Bartholomew III was a male Barn Owl, or Tyto alba, and the mate of an unnamed female, with whom he born an egg that would hatch into the owl that would later become known as Uglamore. He died as a result of unconfirmed circumstances soon after his son's hatching.
History[]
Bartholomew III was hatched to a family of Barn Owls that apparently lived in the Shadow Forest. As had his father before him, Bartholomew bore the same name that had been bestowed on his grandfather, thus making his third in his family to bear the name. Bartholomew had at least one sibling: a brother whose son would also share to name 'Bartholomew'.
Eventually, Bartholomew met a female who would eventually become his mate and the two made their home in a pine hollow located by a lake on the southern fringes of the Shadow Forest. Bartholomew's mate eventually laid an egg which contained a male hatchling. Just as his father had before him and grandfather before him, Bartholomew named his son Bartholomew IV, which the young Bartholomew would greatly resent in later years. Bartholomew's mate was apparently a believer in the brutal ideologies of fervent Barn Owl supremacy, though it is unconfirmed if Bartholomew entertained a similar feeling of Tyto supremacists.
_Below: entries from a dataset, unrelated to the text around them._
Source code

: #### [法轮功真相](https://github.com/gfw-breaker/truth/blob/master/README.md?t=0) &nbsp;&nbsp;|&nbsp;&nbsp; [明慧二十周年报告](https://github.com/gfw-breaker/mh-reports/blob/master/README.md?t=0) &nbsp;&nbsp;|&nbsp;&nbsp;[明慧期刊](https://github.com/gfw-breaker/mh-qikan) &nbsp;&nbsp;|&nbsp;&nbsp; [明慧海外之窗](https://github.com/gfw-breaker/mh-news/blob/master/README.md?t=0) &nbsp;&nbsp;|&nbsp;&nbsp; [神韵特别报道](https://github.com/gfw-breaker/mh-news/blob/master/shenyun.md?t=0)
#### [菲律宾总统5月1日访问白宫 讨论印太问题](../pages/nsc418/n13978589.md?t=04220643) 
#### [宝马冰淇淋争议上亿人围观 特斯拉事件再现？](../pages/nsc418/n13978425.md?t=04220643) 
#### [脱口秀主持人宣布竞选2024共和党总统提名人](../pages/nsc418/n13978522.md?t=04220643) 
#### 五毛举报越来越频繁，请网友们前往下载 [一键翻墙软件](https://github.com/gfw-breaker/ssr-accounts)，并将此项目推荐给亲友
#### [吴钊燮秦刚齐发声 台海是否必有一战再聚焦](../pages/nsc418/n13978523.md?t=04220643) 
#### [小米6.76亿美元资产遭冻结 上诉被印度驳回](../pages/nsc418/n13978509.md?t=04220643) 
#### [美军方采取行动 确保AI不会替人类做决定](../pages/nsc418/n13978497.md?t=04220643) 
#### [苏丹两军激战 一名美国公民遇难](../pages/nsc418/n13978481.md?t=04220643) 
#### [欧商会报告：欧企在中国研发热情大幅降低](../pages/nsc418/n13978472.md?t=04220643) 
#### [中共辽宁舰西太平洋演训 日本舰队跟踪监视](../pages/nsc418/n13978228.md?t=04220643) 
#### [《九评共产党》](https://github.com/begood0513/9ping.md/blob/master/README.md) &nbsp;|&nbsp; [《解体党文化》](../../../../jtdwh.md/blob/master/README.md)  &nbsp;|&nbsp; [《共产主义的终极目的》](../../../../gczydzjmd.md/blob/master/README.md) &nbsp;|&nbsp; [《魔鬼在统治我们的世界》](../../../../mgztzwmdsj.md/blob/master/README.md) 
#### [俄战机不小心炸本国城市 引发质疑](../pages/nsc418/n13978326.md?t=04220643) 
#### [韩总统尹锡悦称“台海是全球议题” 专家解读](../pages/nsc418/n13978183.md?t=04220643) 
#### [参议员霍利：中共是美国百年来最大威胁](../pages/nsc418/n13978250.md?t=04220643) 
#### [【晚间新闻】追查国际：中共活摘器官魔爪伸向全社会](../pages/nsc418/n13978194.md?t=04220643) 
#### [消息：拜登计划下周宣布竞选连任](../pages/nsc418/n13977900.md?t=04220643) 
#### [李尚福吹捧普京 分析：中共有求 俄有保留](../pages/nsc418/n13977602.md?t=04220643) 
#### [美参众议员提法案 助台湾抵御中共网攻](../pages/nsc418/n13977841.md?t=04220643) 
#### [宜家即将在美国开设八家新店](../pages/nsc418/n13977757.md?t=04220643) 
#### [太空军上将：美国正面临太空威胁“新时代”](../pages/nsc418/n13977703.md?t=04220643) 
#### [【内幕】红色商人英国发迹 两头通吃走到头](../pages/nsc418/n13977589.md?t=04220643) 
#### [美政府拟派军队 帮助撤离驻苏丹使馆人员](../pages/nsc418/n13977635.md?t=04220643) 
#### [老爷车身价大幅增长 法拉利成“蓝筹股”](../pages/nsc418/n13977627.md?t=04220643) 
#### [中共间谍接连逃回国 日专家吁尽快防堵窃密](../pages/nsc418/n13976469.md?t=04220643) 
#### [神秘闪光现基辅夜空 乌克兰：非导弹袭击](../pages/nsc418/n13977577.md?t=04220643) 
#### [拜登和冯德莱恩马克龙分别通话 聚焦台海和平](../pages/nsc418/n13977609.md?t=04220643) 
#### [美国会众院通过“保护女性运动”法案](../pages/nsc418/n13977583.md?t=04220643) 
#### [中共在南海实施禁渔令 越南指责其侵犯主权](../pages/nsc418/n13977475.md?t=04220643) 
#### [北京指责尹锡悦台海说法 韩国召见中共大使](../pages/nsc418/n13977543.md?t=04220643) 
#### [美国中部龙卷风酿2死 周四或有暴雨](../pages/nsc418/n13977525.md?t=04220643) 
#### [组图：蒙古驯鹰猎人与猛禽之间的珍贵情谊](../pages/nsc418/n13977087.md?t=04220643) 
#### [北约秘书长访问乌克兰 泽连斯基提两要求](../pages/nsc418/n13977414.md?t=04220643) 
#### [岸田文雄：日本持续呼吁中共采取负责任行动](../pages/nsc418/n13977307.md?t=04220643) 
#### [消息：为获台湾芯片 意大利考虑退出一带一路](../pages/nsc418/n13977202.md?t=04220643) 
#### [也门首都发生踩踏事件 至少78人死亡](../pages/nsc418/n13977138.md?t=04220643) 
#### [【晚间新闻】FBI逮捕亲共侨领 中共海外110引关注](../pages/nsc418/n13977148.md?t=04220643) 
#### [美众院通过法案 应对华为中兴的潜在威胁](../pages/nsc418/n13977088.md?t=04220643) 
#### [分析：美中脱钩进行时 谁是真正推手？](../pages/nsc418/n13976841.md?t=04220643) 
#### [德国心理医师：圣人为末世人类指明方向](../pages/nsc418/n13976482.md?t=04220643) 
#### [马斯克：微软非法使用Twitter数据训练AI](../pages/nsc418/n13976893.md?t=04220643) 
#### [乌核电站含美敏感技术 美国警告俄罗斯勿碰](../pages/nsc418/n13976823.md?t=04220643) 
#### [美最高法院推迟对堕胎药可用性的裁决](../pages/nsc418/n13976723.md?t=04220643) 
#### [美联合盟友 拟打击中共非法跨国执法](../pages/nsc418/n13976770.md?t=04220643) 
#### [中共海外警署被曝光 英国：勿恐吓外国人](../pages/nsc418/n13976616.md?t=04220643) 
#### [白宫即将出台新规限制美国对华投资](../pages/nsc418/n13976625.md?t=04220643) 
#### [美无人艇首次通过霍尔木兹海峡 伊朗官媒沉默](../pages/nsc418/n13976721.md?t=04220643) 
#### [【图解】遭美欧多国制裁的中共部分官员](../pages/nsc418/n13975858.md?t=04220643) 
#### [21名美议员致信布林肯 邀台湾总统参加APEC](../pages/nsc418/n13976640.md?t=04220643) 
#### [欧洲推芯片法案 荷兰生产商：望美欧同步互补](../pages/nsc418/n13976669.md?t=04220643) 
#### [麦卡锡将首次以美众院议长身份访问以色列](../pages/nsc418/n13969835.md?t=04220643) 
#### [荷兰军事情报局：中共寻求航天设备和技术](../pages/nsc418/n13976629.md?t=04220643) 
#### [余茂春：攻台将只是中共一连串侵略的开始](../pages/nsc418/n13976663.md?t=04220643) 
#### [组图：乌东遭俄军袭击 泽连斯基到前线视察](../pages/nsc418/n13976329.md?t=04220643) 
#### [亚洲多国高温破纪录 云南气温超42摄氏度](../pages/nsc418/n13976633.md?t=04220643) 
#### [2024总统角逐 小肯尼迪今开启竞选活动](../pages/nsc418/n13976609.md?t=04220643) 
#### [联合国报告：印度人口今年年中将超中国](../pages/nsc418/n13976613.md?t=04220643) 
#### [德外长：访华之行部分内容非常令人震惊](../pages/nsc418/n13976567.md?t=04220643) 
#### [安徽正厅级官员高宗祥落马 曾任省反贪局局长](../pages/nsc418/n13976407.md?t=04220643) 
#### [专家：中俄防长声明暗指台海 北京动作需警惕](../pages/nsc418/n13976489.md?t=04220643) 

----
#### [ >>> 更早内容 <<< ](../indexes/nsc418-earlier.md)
While his son was a fledgling still yet to pass his First-Meat-On-Bones Ceremony, Bartholomew died from unclear circumstances, after which his mate and their child left the Shadow Forest to join the ranks of a group calling themselves the Tytonic Union of Pure Ones.
Lost Tales of Ga'Hoole[]
Uglamore (as Bartholomew's son, Batholomew IV, was now known) occasionally thinks of his father while looking back on his childhood and early life in the Pure Ones, though not with the same degree as that which he mentioned his mother. These recollections of the sire that had perished so early in his life were at the most during a recount of his antipathy towards his birth name, thinking back on when his family become members of the Pure Ones and recalling his unwilling murder of his paternal cousin, Bartholomew V. The main exception to this rule was when Uglamore considered the similarities between himself and Coryn, including that neither knew their deceased fathers well.